* [Exercise description]:
Transcribe the entries below exactly from their first line through the line containing "sube casi hasta", and let no picture into the copy.

* [Records for this exercise]:
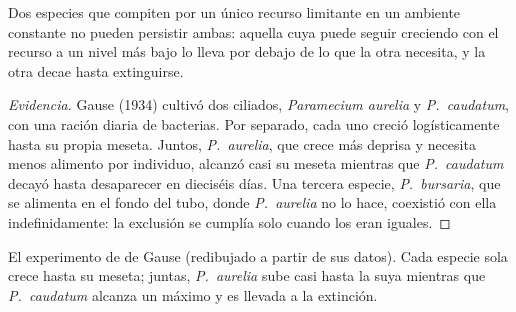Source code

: \begin{proposition}\label{prop:b1:species-interactions:gause}
Dos especies que compiten por un único recurso limitante en un ambiente
constante no pueden persistir ambas: aquella cuya  puede seguir
creciendo con el recurso a un nivel más bajo lo lleva por debajo de lo que
la otra necesita, y la otra decae hasta extinguirse.
\end{proposition}
\begin{proof}[Evidencia]
Gause (1934) cultivó dos ciliados, \emph{Paramecium aurelia} y
\emph{P.~caudatum}, con una ración diaria de bacterias. Por separado, cada
uno creció logísticamente hasta su propia meseta. Juntos, \emph{P.~aurelia},
que crece más deprisa y necesita menos alimento por individuo, alcanzó casi
su meseta mientras que \emph{P.~caudatum} decayó hasta desaparecer en
dieciséis días. Una tercera especie, \emph{P.~bursaria}, que se alimenta en
el fondo del tubo, donde \emph{P.~aurelia} no lo hace, coexistió con ella
indefinidamente: la exclusión se cumplía solo cuando los  eran iguales.
\end{proof}

\begin{omfigure}

{\small El experimento de  de Gause (redibujado a partir de sus
datos). Cada especie sola crece hasta su meseta; juntas, \emph{P.~aurelia}
sube casi hasta la suya mientras que \emph{P.~caudatum} alcanza un máximo y
es llevada a la extinción.}
\end{omfigure}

* [Response to this task]:
Source code

: \begin{proposition}\label{prop:b1:species-interactions:gause}
Dos especies que compiten por un único recurso limitante en un ambiente
constante no pueden persistir ambas: aquella cuya  puede seguir
creciendo con el recurso a un nivel más bajo lo lleva por debajo de lo que
la otra necesita, y la otra decae hasta extinguirse.
\end{proposition}
\begin{proof}[Evidencia]
Gause (1934) cultivó dos ciliados, \emph{Paramecium aurelia} y
\emph{P.~caudatum}, con una ración diaria de bacterias. Por separado, cada
uno creció logísticamente hasta su propia meseta. Juntos, \emph{P.~aurelia},
que crece más deprisa y necesita menos alimento por individuo, alcanzó casi
su meseta mientras que \emph{P.~caudatum} decayó hasta desaparecer en
dieciséis días. Una tercera especie, \emph{P.~bursaria}, que se alimenta en
el fondo del tubo, donde \emph{P.~aurelia} no lo hace, coexistió con ella
indefinidamente: la exclusión se cumplía solo cuando los  eran iguales.
\end{proof}

\begin{omfigure}

{\small El experimento de  de Gause (redibujado a partir de sus
datos). Cada especie sola crece hasta su meseta; juntas, \emph{P.~aurelia}
sube casi hasta la suya mientras que \emph{P.~caudatum} alcanza un máximo y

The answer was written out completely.